┌──
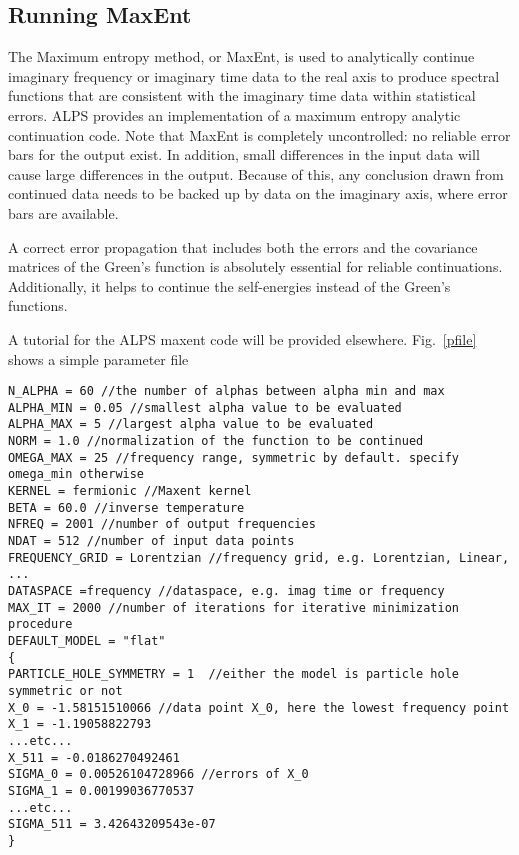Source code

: \documentclass[aps,prb,floatfix,superscriptaddress,twocolumn,notitlepage]{revtex4-1}
\begin{document}
\subsection{Running MaxEnt}
The Maximum entropy method, or MaxEnt, is used to analytically continue imaginary frequency or imaginary time data to the real axis to produce spectral functions that are consistent with the imaginary time data within  statistical errors.\cite{Jarrell96} ALPS provides an implementation of a maximum entropy analytic continuation code. Note that MaxEnt is completely uncontrolled: no reliable error bars for the output exist. In addition, small differences in the input data will cause large differences in the output. Because of this, any conclusion drawn from continued data needs to be backed up by data on the imaginary axis, where error bars are available.

A correct error propagation that includes both the errors and the covariance matrices of the Green's function is absolutely essential for reliable continuations. Additionally, it helps to continue the self-energies instead of the Green's functions\cite{Wang09gap}.

A tutorial for the ALPS maxent code will be provided elsewhere. Fig.~\ref{pfile} shows a simple parameter file

\begin{figure*}
\begin{verbatim}
N_ALPHA = 60 //the number of alphas between alpha min and max
ALPHA_MIN = 0.05 //smallest alpha value to be evaluated
ALPHA_MAX = 5 //largest alpha value to be evaluated
NORM = 1.0 //normalization of the function to be continued
OMEGA_MAX = 25 //frequency range, symmetric by default. specify omega_min otherwise
KERNEL = fermionic //Maxent kernel
BETA = 60.0 //inverse temperature
NFREQ = 2001 //number of output frequencies
NDAT = 512 //number of input data points
FREQUENCY_GRID = Lorentzian //frequency grid, e.g. Lorentzian, Linear, ...
DATASPACE =frequency //dataspace, e.g. imag time or frequency
MAX_IT = 2000 //number of iterations for iterative minimization procedure
DEFAULT_MODEL = "flat"
{
PARTICLE_HOLE_SYMMETRY = 1  //either the model is particle hole symmetric or not
X_0 = -1.58151510066 //data point X_0, here the lowest frequency point
X_1 = -1.19058822793
...etc...
X_511 = -0.0186270492461
SIGMA_0 = 0.00526104728966 //errors of X_0
SIGMA_1 = 0.00199036770537
...etc...
SIGMA_511 = 3.42643209543e-07
}
\end{verbatim}
\caption{A simple parameter file for the maxent code.\label{pfile}}
\end{figure*}
\end{document}
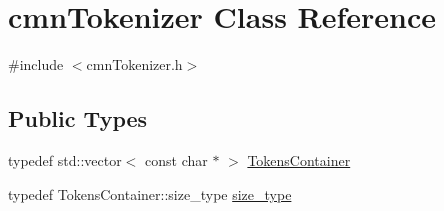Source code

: \hypertarget{classcmn_tokenizer}{}\section{cmn\+Tokenizer Class Reference}
\label{classcmn_tokenizer}


{\ttfamily \#include $<$cmn\+Tokenizer.\+h$>$}

\subsection*{Public Types}
\begin{DoxyCompactItemize}
\item 
typedef std\+::vector$<$ const char $\ast$ $>$ \hyperlink{classcmn_tokenizer_a6f2e13cc6f1f02a1692febd80eb7c0e2}{Tokens\+Container}
\item 
typedef Tokens\+Container\+::size\+\_\+type \hyperlink{classcmn_tokenizer_aa1b3819de936a3639e8ef5841f7fe762}{size\+\_\+type}
\end{DoxyCompactItemize}
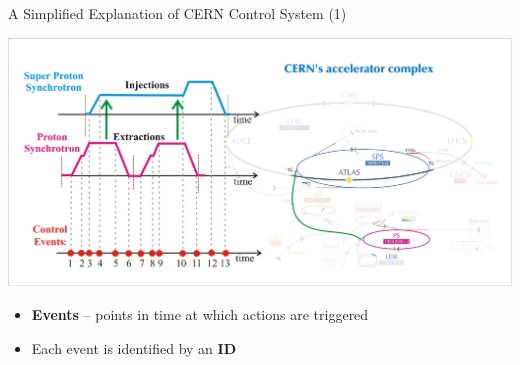 \documentclass[compress,red]{beamer}
\begin{document}
\begin{frame}{A Simplified Explanation of CERN Control System (1)}

      \begin{center}
      \includegraphics[width=1.0\textwidth]{applications/CERN/event1.pdf}
      \end{center}

  \begin{itemize}
    \item {\bf Events} -- points in time at which actions are triggered
    \item Each event is identified by an {\bf ID}
  \end{itemize}

\end{frame}
\end{document}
└──
> _WORK ORDER_:
Please retype the records above exactly, excluding every picture.

> _ANSWER TO THIS EXERCISE_:
Source code

: \documentclass[aps,prb,floatfix,superscriptaddress,twocolumn,notitlepage]{revtex4-1}
\begin{document}
\subsection{Running MaxEnt}
The Maximum entropy method, or MaxEnt, is used to analytically continue imaginary frequency or imaginary time data to the real axis to produce spectral functions that are consistent with the imaginary time data within  statistical errors.\cite{Jarrell96} ALPS provides an implementation of a maximum entropy analytic continuation code. Note that MaxEnt is completely uncontrolled: no reliable error bars for the output exist. In addition, small differences in the input data will cause large differences in the output. Because of this, any conclusion drawn from continued data needs to be backed up by data on the imaginary axis, where error bars are available.

A correct error propagation that includes both the errors and the covariance matrices of the Green's function is absolutely essential for reliable continuations. Additionally, it helps to continue the self-energies instead of the Green's functions\cite{Wang09gap}.

A tutorial for the ALPS maxent code will be provided elsewhere. Fig.~\ref{pfile} shows a simple parameter file

\begin{figure*}
\begin{verbatim}
N_ALPHA = 60 //the number of alphas between alpha min and max
ALPHA_MIN = 0.05 //smallest alpha value to be evaluated
ALPHA_MAX = 5 //largest alpha value to be evaluated
NORM = 1.0 //normalization of the function to be continued
OMEGA_MAX = 25 //frequency range, symmetric by default. specify omega_min otherwise
KERNEL = fermionic //Maxent kernel
BETA = 60.0 //inverse temperature
NFREQ = 2001 //number of output frequencies
NDAT = 512 //number of input data points
FREQUENCY_GRID = Lorentzian //frequency grid, e.g. Lorentzian, Linear, ...
DATASPACE =frequency //dataspace, e.g. imag time or frequency
MAX_IT = 2000 //number of iterations for iterative minimization procedure
DEFAULT_MODEL = "flat"
{
PARTICLE_HOLE_SYMMETRY = 1  //either the model is particle hole symmetric or not
X_0 = -1.58151510066 //data point X_0, here the lowest frequency point
X_1 = -1.19058822793
...etc...
X_511 = -0.0186270492461
SIGMA_0 = 0.00526104728966 //errors of X_0
SIGMA_1 = 0.00199036770537
...etc...
SIGMA_511 = 3.42643209543e-07
}
\end{verbatim}
\caption{A simple parameter file for the maxent code.\label{pfile}}
\end{figure*}
\end{document}
Source code

: \hypertarget{classcmn_tokenizer}{}\section{cmn\+Tokenizer Class Reference}
\label{classcmn_tokenizer}


{\ttfamily \#include $<$cmn\+Tokenizer.\+h$>$}

\subsection*{Public Types}
\begin{DoxyCompactItemize}
\item 
typedef std\+::vector$<$ const char $\ast$ $>$ \hyperlink{classcmn_tokenizer_a6f2e13cc6f1f02a1692febd80eb7c0e2}{Tokens\+Container}
\item 
typedef Tokens\+Container\+::size\+\_\+type \hyperlink{classcmn_tokenizer_aa1b3819de936a3639e8ef5841f7fe762}{size\+\_\+type}
\end{DoxyCompactItemize}
 \documentclass[compress,red]{beamer}
\begin{document}
\begin{frame}{A Simplified Explanation of CERN Control System (1)}

      \begin{center}
      \includegraphics[width=1.0\textwidth]{applications/CERN/event1.pdf}
      \end{center}

  \begin{itemize}
    \item {\bf Events} -- points in time at which actions are triggered
    \item Each event is identified by an {\bf ID}
  \end{itemize}

\end{frame}
\end{document}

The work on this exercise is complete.